Directions for the data below: repeat exactly the lines from the one with "modernization difficult: any" through the one with "cosa succede a", both included, and omit all pictures.

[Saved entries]
________________

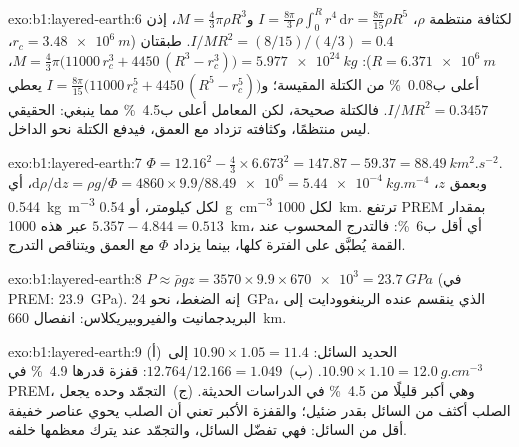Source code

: \begin{solution}{exo:b1:layered-earth:6}
لكثافة منتظمة $\rho$، $I = \tfrac{8\pi}{3}\rho\int_0^R r^4\,\mathrm dr =
\tfrac{8\pi}{15}\rho R^5$ و$M = \tfrac43\pi\rho R^3$، إذن
$I/MR^2 = (8/15)/(4/3) = 0.4$. طبقتان ($r_c = \qty{3.48e6}{m}$،
$R = \qty{6.371e6}{m}$): $M = \tfrac43\pi\bigl(11000\,r_c^3 + 4450\,(R^3 -
r_c^3)\bigr) = \qty{5.977e24}{kg}$، أعلى ب\qty{0.08}{\percent} من الكتلة المقيسة؛ و$I = \tfrac{8\pi}{15}\bigl(11000\,r_c^5 + 4450\,(R^5 - r_c^5)\bigr)$ يعطي
$I/MR^2 = 0.3457$. فالكتلة صحيحة، لكن المعامل أعلى ب\qty{4.5}{\percent} مما ينبغي:  الحقيقي ليس منتظمًا، وكثافته تزداد مع العمق، فيدفع الكتلة نحو الداخل.
\end{solution}

\begin{solution}{exo:b1:layered-earth:7}
$\Phi = 12.16^2 - \tfrac43\times6.673^2 = 147.87 - 59.37 =
\qty{88.49}{km^2.s^{-2}}$. وبعمق $z$،
$\mathrm d\rho/\mathrm dz = \rho g/\Phi = 4860\times9.9/\num{88.49e6} =
\qty{5.44e-4}{kg.m^{-4}}$، أي \qty{0.544}{kg.m^{-3}} لكل كيلومتر، أو
\qty{0.54}{g.cm^{-3}} لكل \qty{1000}{km}. ترتفع PREM بمقدار $5.357 - 4.844 =
0.513$ عبر هذه \qty{1000}{km}، أي أقل ب\qty{6}{\percent}: فالتدرج المحسوب عند القمة يُطبَّق على الفترة كلها، بينما يزداد $\Phi$ مع العمق ويتناقص التدرج.
\end{solution}

\begin{solution}{exo:b1:layered-earth:8}
$P \approx \bar\rho g z = 3570\times9.9\times\num{670e3} = \qty{23.7}{GPa}$
(في PREM: \qty{23.9}{GPa}). إنه الضغط، نحو \qty{24}{GPa}، الذي ينقسم عنده الرينغوودايت إلى البريدجمانيت والفيروبيريكلاس: انفصال \qty{660}{km}.
\end{solution}

\begin{solution}{exo:b1:layered-earth:9}
(أ)~الحديد السائل: $10.90\times1.05 = 11.4$ إلى $10.90\times1.10 =
\qty{12.0}{g.cm^{-3}}$. (ب)~$12.764/12.166 = 1.049$: قفزة قدرها
\qty{4.9}{\percent} في PREM، وهي أكبر قليلًا من \qty{4.5}{\percent} في الدراسات الحديثة. (ج)~التجمّد وحده يجعل الصلب أكثف من السائل بقدر ضئيل؛ والقفزة الأكبر تعني أن الصلب يحوي عناصر خفيفة أقل من السائل: فهي تفضّل السائل، والتجمّد عند  يترك معظمها خلفه.
\end{solution}


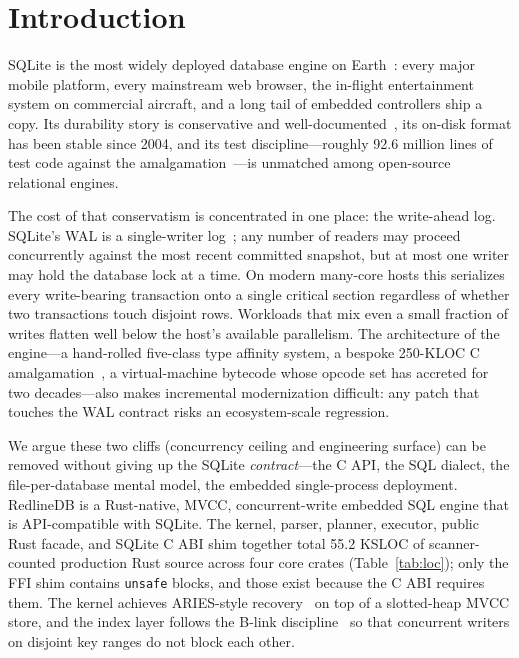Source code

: \section{Introduction}\label{sec:intro}

SQLite is the most widely deployed database engine on
Earth~\cite{sqlite_mostdeployed}: every major mobile platform, every
mainstream web browser, the in-flight entertainment system on commercial
aircraft, and a long tail of embedded controllers ship a copy. Its
durability story is conservative and well-documented~\cite{sqlite_arch},
its on-disk format has been stable since 2004, and its test
discipline---roughly 92.6 million lines of test code against the
amalgamation~\cite{sqlite_testing}---is unmatched among open-source
relational engines.

The cost of that conservatism is concentrated in one place: the
write-ahead log. SQLite's WAL is a single-writer
log~\cite{sqlite_wal}; any number of readers may proceed concurrently
against the most recent committed snapshot, but at most one writer may
hold the database lock at a time. On modern many-core hosts this
serializes every write-bearing transaction onto a single critical
section regardless of whether two transactions touch disjoint rows.
Workloads that mix even a small fraction of writes flatten well below
the host's available parallelism. The architecture of the engine---a
hand-rolled five-class type affinity system, a bespoke 250-KLOC C
amalgamation~\cite{sqlite_footprint}, a virtual-machine bytecode whose
opcode set has accreted for two decades---also makes incremental
modernization difficult: any patch that touches the WAL contract risks
an ecosystem-scale regression.

We argue these two cliffs (concurrency ceiling and engineering surface)
can be removed without giving up the SQLite \emph{contract}---the C
API, the SQL dialect, the file-per-database mental model, the embedded
single-process deployment. RedlineDB is a Rust-native, MVCC,
concurrent-write embedded SQL engine that is API-compatible with
SQLite. %
The kernel, parser, planner, executor, public Rust facade, and
SQLite C ABI shim together total 55.2 KSLOC of scanner-counted
production Rust source across four core crates (Table~\ref{tab:loc});
only the FFI shim contains \texttt{unsafe} blocks, and those exist
because the C ABI requires them.
The kernel achieves ARIES-style recovery~\cite{mohan1992aries} on
top of a slotted-heap MVCC store, and the index layer follows the
B-link discipline~\cite{lehman1981blink,srinivasan1991bplus} so that
concurrent writers on disjoint key ranges do not block each other.


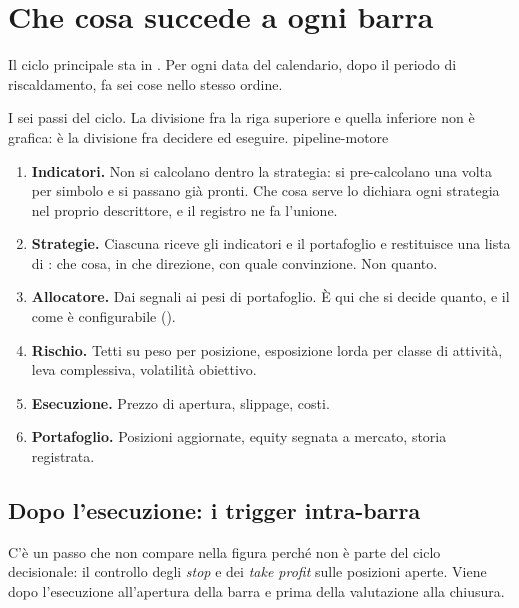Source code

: \section{Che cosa succede a ogni barra}\label{sez:barra}

Il ciclo principale sta in . Per ogni data del
calendario, dopo il periodo di riscaldamento, fa sei cose nello stesso ordine.

  {I sei passi del ciclo. La divisione fra la riga superiore e quella
   inferiore non è grafica: è la divisione fra decidere ed eseguire.}
  {pipeline-motore}

\begin{enumerate}
  \item \textbf{Indicatori.} Non si calcolano dentro la strategia: si
        pre-calcolano una volta per simbolo e si passano già pronti. Che cosa
        serve lo dichiara ogni strategia nel proprio descrittore, e il
        registro ne fa l'unione.
  \item \textbf{Strategie.} Ciascuna riceve gli indicatori e il portafoglio e
        restituisce una lista di : che cosa, in che
        direzione, con quale convinzione. Non quanto.
  \item \textbf{Allocatore.} Dai segnali ai pesi di portafoglio. È qui che
        si decide quanto, e il come è configurabile
        ().
  \item \textbf{Rischio.} Tetti su peso per posizione, esposizione lorda per
        classe di attività, leva complessiva, volatilità obiettivo.
  \item \textbf{Esecuzione.} Prezzo di apertura, slippage, costi.
  \item \textbf{Portafoglio.} Posizioni aggiornate, equity segnata a mercato,
        storia registrata.
\end{enumerate}

\subsection{Dopo l'esecuzione: i trigger intra-barra}\label{sez:barra-trigger}

C'è un passo che non compare nella figura perché non è parte del ciclo
decisionale: il controllo degli \emph{stop} e dei \emph{take profit} sulle
posizioni aperte. Viene dopo l'esecuzione all'apertura della barra e prima
della valutazione alla chiusura.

________________

* Your response
modernization difficult: any patch that touches the WAL contract risks
an ecosystem-scale regression.

We argue these two cliffs (concurrency ceiling and engineering surface)
can be removed without giving up the SQLite \emph{contract}---the C
API, the SQL dialect, the file-per-database mental model, the embedded
single-process deployment. RedlineDB is a Rust-native, MVCC,
concurrent-write embedded SQL engine that is API-compatible with
SQLite. %
The kernel, parser, planner, executor, public Rust facade, and
SQLite C ABI shim together total 55.2 KSLOC of scanner-counted
production Rust source across four core crates (Table~\ref{tab:loc});
only the FFI shim contains \texttt{unsafe} blocks, and those exist
because the C ABI requires them.
The kernel achieves ARIES-style recovery~\cite{mohan1992aries} on
top of a slotted-heap MVCC store, and the index layer follows the
B-link discipline~\cite{lehman1981blink,srinivasan1991bplus} so that
concurrent writers on disjoint key ranges do not block each other.


Source code

: \section{Che cosa succede a ogni barra}\label{sez:barra}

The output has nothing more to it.